2018 research plans and predictions

||MIRI Strategy

Update Nov. 23:This post was edited to reflect Scott’s terminology change from “naturalized world-models” to “embedded world-models。“For a full introduction to these four research problems, see Scott Garrabrant and Abram Demski’s “Embedded Agency。“

Scott Garrabrant正在接管Nate Soares的工作,让我们在今年在不同的研究领域进行了多少进展。亚博体育官网斯科特将Miri的对齐研究分为五类:亚博体育官网

embedded world-models— Problems related to modeling large, complex physical environments that lack a sharp agent/environment boundary. Central examples of problems in this category include logical uncertainty, naturalized induction, multi-level world models, and ontological crises.

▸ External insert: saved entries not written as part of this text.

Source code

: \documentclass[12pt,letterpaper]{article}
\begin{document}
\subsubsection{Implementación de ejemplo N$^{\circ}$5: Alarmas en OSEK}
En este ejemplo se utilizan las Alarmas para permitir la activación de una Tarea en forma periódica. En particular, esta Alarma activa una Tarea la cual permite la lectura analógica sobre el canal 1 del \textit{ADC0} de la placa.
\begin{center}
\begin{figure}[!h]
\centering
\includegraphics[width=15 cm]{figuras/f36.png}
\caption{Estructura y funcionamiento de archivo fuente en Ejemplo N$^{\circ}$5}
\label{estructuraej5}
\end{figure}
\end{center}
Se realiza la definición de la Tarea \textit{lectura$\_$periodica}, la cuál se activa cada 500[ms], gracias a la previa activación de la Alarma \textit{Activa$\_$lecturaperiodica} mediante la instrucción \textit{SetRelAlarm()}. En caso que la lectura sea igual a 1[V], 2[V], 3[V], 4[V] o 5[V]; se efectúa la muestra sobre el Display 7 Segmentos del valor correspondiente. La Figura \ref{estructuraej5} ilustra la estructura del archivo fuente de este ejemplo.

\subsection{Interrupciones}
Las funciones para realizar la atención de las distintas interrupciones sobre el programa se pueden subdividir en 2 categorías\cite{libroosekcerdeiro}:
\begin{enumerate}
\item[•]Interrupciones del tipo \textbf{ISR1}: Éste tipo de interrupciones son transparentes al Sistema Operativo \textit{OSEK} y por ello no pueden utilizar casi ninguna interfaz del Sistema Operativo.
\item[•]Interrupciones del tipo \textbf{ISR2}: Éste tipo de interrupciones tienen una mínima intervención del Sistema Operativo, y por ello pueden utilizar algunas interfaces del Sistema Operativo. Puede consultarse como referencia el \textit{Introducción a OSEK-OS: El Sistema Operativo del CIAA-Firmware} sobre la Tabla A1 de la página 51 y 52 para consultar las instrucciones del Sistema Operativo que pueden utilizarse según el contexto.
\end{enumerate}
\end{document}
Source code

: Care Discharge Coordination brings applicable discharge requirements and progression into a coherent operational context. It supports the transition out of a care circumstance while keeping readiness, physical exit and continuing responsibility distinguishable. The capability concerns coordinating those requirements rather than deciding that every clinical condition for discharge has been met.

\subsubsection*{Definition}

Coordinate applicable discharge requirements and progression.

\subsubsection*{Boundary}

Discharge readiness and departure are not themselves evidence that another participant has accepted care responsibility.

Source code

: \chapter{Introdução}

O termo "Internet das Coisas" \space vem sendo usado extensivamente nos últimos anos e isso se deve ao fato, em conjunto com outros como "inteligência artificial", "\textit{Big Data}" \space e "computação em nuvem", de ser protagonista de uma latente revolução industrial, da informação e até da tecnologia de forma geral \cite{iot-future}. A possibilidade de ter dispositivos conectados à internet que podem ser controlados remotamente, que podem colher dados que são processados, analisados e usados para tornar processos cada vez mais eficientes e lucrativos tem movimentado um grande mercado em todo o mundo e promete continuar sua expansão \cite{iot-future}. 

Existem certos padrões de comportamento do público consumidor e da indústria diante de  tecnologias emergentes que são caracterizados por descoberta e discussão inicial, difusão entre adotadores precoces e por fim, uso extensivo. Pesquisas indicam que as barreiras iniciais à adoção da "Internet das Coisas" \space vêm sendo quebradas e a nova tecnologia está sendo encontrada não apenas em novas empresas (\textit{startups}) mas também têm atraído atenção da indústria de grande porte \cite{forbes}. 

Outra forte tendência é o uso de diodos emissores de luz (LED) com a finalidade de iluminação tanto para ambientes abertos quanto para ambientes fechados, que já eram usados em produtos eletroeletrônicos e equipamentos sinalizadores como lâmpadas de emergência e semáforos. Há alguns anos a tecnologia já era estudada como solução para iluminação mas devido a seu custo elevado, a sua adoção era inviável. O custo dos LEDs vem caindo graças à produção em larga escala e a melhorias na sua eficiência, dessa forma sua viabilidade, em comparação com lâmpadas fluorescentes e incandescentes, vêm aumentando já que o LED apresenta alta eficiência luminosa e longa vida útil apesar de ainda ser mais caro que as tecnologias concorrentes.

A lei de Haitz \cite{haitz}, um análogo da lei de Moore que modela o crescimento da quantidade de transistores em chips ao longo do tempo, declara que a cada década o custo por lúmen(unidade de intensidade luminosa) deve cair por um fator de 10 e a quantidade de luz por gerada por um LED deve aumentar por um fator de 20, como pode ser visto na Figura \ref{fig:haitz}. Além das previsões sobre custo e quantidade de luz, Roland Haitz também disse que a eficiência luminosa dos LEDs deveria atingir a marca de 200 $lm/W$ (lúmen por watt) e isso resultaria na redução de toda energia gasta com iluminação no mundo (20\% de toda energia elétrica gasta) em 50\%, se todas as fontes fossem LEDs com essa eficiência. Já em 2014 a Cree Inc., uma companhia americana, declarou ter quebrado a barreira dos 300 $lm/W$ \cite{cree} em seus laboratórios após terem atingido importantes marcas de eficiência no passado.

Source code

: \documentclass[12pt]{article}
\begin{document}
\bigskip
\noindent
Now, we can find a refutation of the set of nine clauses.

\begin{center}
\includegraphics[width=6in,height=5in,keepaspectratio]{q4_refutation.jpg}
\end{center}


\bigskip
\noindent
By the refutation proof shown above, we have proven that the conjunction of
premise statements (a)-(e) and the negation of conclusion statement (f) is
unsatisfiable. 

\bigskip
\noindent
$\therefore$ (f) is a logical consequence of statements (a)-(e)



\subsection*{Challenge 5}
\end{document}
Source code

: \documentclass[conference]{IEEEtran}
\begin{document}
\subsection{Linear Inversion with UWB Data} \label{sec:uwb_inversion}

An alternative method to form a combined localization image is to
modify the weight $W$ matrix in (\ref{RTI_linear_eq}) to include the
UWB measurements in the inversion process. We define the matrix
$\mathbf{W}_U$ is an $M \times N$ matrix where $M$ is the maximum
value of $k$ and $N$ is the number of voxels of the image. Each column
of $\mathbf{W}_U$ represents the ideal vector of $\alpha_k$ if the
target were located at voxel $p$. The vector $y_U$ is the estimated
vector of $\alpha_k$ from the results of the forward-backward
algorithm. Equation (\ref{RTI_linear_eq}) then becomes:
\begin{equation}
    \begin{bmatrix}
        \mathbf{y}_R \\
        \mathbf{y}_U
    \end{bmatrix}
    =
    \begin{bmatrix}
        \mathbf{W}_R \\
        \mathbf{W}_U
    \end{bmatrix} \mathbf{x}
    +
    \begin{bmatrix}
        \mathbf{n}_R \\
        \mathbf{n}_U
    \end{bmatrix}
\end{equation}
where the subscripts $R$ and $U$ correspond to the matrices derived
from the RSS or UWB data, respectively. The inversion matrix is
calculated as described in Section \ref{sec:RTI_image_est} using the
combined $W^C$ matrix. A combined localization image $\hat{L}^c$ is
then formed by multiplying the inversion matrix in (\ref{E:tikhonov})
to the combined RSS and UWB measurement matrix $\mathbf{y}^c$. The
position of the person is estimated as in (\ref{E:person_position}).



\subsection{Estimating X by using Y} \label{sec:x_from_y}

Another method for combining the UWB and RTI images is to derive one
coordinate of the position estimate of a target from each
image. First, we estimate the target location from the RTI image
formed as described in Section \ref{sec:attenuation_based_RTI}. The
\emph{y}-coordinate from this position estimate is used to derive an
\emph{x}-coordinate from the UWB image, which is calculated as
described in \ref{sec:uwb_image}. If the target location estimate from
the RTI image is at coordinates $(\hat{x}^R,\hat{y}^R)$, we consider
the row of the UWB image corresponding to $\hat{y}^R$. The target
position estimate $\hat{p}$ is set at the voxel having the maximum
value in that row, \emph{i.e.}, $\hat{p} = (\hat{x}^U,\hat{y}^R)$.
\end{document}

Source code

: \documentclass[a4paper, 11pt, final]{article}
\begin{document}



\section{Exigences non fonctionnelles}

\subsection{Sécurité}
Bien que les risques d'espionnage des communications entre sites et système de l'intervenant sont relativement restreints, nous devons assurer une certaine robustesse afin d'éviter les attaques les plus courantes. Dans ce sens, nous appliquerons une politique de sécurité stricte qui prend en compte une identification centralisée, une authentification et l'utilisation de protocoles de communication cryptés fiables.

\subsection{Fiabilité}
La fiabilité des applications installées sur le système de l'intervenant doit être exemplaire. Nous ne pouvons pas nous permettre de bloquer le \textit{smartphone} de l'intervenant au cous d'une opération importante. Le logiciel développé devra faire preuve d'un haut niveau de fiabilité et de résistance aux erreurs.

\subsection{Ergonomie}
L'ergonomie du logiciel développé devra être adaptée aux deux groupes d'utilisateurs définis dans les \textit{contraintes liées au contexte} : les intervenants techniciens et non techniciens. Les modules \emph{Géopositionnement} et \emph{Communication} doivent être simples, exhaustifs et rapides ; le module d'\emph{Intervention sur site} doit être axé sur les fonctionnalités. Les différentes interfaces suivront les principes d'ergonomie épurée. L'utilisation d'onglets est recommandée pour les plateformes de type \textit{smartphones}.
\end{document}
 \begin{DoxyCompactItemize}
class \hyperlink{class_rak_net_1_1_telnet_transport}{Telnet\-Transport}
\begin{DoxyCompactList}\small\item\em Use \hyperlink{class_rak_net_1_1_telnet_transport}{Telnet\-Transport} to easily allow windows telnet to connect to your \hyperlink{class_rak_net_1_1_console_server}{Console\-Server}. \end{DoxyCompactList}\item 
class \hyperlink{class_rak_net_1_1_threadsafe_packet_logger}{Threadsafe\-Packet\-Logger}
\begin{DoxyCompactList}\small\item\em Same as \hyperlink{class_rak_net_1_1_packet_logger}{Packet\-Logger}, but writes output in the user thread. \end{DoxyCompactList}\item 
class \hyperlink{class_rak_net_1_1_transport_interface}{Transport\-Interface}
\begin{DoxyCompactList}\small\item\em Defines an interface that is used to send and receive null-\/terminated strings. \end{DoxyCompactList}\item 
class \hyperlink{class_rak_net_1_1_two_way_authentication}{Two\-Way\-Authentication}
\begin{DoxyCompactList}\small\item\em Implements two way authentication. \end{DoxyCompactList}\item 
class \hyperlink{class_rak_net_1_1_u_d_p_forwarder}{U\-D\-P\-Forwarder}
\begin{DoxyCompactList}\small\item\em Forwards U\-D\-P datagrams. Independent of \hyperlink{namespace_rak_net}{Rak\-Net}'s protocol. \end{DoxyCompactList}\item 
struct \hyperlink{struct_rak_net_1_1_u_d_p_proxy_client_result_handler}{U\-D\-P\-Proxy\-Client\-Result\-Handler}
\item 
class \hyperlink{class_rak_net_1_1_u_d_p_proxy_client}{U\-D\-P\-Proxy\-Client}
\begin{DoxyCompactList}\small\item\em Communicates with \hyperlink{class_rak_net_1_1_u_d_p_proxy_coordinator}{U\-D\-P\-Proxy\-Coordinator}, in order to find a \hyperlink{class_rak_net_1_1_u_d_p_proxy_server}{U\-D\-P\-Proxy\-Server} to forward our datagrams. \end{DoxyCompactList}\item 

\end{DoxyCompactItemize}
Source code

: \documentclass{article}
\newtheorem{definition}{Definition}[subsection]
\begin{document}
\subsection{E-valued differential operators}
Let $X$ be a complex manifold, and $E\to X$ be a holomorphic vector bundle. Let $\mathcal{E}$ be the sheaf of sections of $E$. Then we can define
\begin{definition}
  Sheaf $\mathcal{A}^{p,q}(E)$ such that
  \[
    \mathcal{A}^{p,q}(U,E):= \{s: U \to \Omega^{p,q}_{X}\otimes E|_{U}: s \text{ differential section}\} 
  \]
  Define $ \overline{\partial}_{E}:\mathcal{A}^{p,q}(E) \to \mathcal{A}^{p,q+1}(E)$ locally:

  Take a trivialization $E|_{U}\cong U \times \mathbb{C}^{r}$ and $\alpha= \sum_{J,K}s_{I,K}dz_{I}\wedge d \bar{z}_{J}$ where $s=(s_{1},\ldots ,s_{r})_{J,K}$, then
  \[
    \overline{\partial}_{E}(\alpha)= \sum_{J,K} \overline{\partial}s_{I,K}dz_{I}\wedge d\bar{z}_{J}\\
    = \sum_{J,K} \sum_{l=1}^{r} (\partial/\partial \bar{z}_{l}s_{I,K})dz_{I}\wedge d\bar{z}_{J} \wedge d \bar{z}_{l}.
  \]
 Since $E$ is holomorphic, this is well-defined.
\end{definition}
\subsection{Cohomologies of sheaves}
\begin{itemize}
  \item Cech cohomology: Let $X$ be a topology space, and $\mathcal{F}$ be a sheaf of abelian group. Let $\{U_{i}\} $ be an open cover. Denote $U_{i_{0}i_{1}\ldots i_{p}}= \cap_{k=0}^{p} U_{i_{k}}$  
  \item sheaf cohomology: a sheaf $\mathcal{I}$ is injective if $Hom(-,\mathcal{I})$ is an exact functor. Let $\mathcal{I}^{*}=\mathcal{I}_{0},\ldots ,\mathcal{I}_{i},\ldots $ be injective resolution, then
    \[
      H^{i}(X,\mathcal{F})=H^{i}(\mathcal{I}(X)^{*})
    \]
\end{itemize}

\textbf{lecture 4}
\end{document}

在troductory resources: “Formalizing Two Problems of Realistic World-Models,“”Questions of Reasoning Under Logical Uncertainty,“”逻辑归纳,“”Reflective Oracles

Examples of recent work: “极高的布鲁瓦尔,“”一个无法控制的数学家,“”Further Progress on a Bayesian Version of Logical Uncertainty

decision theory- 与建模不同(实际和反事实)决策输出的后果相关的问题,以便决策者可以选择具有最佳后果的输出。中央问题包括反事实,更新,协调,敲诈勒索和反思稳定性。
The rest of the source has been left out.